§ **Activity**: Find each line below that includes "kubeblocks", then copy it.

(Raw data begins)

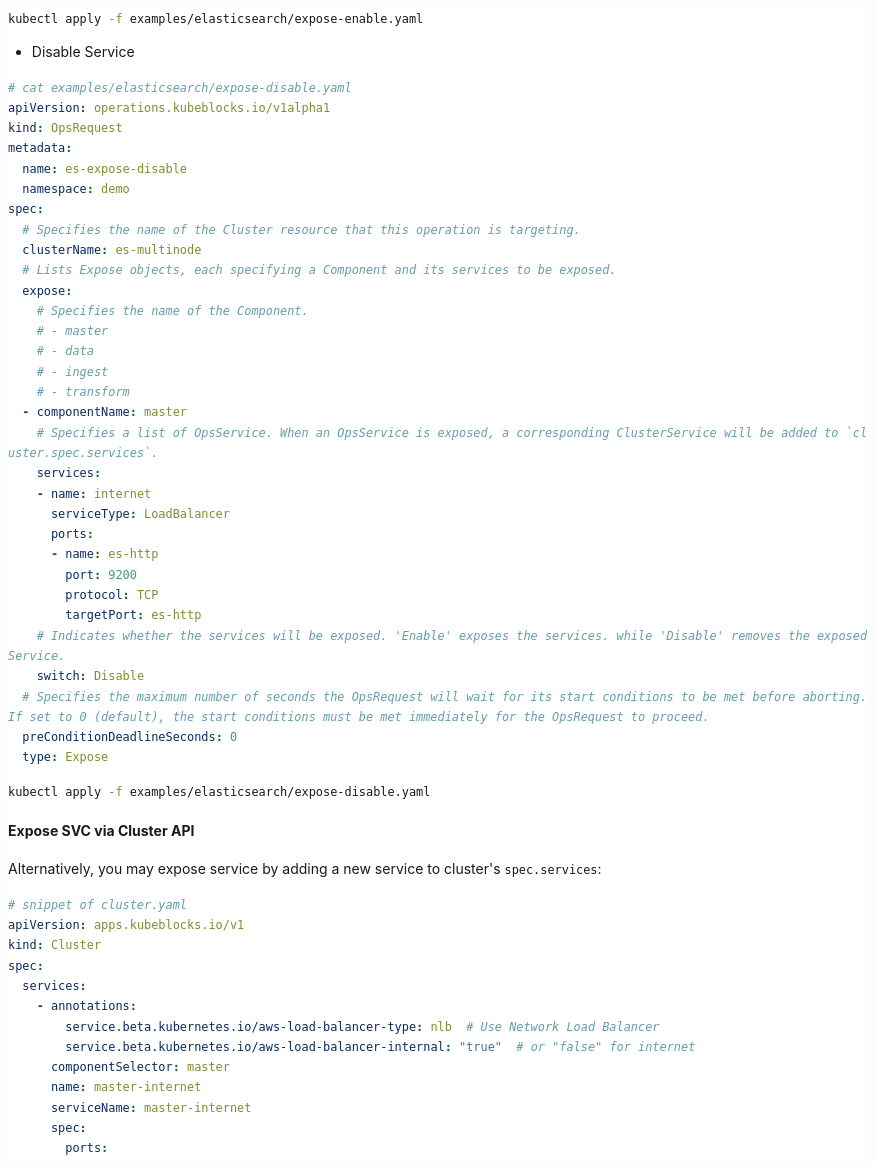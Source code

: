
 ```bash
kubectl apply -f examples/elasticsearch/expose-enable.yaml
```

- Disable Service

```yaml
# cat examples/elasticsearch/expose-disable.yaml
apiVersion: operations.kubeblocks.io/v1alpha1
kind: OpsRequest
metadata:
  name: es-expose-disable
  namespace: demo
spec:
  # Specifies the name of the Cluster resource that this operation is targeting.
  clusterName: es-multinode
  # Lists Expose objects, each specifying a Component and its services to be exposed.
  expose:
    # Specifies the name of the Component.
    # - master
    # - data
    # - ingest
    # - transform
  - componentName: master
    # Specifies a list of OpsService. When an OpsService is exposed, a corresponding ClusterService will be added to `cluster.spec.services`.
    services:
    - name: internet
      serviceType: LoadBalancer
      ports:
      - name: es-http
        port: 9200
        protocol: TCP
        targetPort: es-http
    # Indicates whether the services will be exposed. 'Enable' exposes the services. while 'Disable' removes the exposed Service.
    switch: Disable
  # Specifies the maximum number of seconds the OpsRequest will wait for its start conditions to be met before aborting. If set to 0 (default), the start conditions must be met immediately for the OpsRequest to proceed.
  preConditionDeadlineSeconds: 0
  type: Expose

```

```bash
kubectl apply -f examples/elasticsearch/expose-disable.yaml
```

#### Expose SVC via Cluster API

Alternatively, you may expose service by adding a new service to cluster's `spec.services`:

```yaml
# snippet of cluster.yaml
apiVersion: apps.kubeblocks.io/v1
kind: Cluster
spec:
  services:
    - annotations:
        service.beta.kubernetes.io/aws-load-balancer-type: nlb  # Use Network Load Balancer
        service.beta.kubernetes.io/aws-load-balancer-internal: "true"  # or "false" for internet
      componentSelector: master
      name: master-internet
      serviceName: master-internet
      spec:
        ports:
```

(Raw data ends)

§ **Problem solution**:
apiVersion: operations.kubeblocks.io/v1alpha1
apiVersion: apps.kubeblocks.io/v1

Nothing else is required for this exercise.